Your objective: Below are the records; copy each line in which "point" occurs.

Data records:
=-=-=-=-=

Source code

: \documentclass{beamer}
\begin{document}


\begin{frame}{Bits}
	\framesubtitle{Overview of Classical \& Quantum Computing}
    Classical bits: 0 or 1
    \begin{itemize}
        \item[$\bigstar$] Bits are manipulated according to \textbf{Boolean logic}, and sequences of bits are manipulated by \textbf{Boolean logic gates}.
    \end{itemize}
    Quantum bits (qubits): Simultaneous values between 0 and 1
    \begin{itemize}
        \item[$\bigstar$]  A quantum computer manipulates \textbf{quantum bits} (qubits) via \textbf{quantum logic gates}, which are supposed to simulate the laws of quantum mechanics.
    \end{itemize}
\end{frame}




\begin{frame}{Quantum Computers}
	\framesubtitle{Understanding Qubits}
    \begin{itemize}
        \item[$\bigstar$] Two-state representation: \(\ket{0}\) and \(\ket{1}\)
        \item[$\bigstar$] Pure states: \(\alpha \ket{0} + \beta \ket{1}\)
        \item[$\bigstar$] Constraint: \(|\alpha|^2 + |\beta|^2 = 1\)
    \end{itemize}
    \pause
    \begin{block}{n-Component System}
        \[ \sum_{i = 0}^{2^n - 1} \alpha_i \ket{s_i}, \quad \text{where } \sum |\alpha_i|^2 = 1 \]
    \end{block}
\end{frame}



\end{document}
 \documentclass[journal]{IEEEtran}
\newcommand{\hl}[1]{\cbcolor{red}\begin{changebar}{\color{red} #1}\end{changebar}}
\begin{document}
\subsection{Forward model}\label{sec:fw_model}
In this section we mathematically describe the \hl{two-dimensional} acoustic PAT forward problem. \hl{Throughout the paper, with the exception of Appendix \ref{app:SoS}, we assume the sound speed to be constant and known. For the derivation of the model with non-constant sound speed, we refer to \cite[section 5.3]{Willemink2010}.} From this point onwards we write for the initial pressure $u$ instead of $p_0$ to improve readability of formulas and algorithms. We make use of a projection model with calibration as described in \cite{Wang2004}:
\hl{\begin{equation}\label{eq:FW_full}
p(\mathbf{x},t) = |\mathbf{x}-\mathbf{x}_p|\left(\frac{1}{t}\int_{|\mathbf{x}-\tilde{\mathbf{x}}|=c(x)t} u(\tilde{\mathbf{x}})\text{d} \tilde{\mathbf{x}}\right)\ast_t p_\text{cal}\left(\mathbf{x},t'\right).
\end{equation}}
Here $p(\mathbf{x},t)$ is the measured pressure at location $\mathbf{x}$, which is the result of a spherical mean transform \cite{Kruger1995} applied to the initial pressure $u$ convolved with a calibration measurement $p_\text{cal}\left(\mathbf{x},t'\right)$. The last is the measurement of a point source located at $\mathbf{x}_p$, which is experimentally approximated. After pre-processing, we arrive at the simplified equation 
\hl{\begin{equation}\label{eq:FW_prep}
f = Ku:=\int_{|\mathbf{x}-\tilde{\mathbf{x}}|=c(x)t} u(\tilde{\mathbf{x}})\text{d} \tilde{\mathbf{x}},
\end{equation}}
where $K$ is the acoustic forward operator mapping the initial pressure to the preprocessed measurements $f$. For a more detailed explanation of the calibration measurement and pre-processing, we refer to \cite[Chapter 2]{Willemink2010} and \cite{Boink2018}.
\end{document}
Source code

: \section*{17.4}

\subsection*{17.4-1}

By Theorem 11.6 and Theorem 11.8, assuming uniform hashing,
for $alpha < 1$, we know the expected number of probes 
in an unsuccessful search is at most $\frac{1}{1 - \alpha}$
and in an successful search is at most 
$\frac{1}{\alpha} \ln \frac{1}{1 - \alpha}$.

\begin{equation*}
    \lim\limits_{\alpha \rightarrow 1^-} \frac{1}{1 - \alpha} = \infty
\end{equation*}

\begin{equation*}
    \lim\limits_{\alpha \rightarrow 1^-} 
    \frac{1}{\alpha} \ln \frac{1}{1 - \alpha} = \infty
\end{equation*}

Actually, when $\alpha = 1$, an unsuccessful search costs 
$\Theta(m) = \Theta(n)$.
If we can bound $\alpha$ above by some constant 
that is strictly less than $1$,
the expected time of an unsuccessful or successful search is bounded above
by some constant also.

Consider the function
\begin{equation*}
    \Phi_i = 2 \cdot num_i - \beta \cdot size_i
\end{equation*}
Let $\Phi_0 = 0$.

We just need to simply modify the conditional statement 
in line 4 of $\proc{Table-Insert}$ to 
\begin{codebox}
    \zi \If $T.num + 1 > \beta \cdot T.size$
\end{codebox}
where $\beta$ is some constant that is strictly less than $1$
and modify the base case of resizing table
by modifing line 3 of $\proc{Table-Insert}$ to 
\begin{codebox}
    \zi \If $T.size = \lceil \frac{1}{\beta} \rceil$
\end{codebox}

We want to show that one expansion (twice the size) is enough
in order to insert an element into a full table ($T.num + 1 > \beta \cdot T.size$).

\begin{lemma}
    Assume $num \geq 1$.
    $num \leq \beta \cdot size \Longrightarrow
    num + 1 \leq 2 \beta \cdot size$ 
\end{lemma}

=-=-=-=-=

Reply to the task:
In this section we mathematically describe the \hl{two-dimensional} acoustic PAT forward problem. \hl{Throughout the paper, with the exception of Appendix \ref{app:SoS}, we assume the sound speed to be constant and known. For the derivation of the model with non-constant sound speed, we refer to \cite[section 5.3]{Willemink2010}.} From this point onwards we write for the initial pressure $u$ instead of $p_0$ to improve readability of formulas and algorithms. We make use of a projection model with calibration as described in \cite{Wang2004}:
Here $p(\mathbf{x},t)$ is the measured pressure at location $\mathbf{x}$, which is the result of a spherical mean transform \cite{Kruger1995} applied to the initial pressure $u$ convolved with a calibration measurement $p_\text{cal}\left(\mathbf{x},t'\right)$. The last is the measurement of a point source located at $\mathbf{x}_p$, which is experimentally approximated. After pre-processing, we arrive at the simplified equation 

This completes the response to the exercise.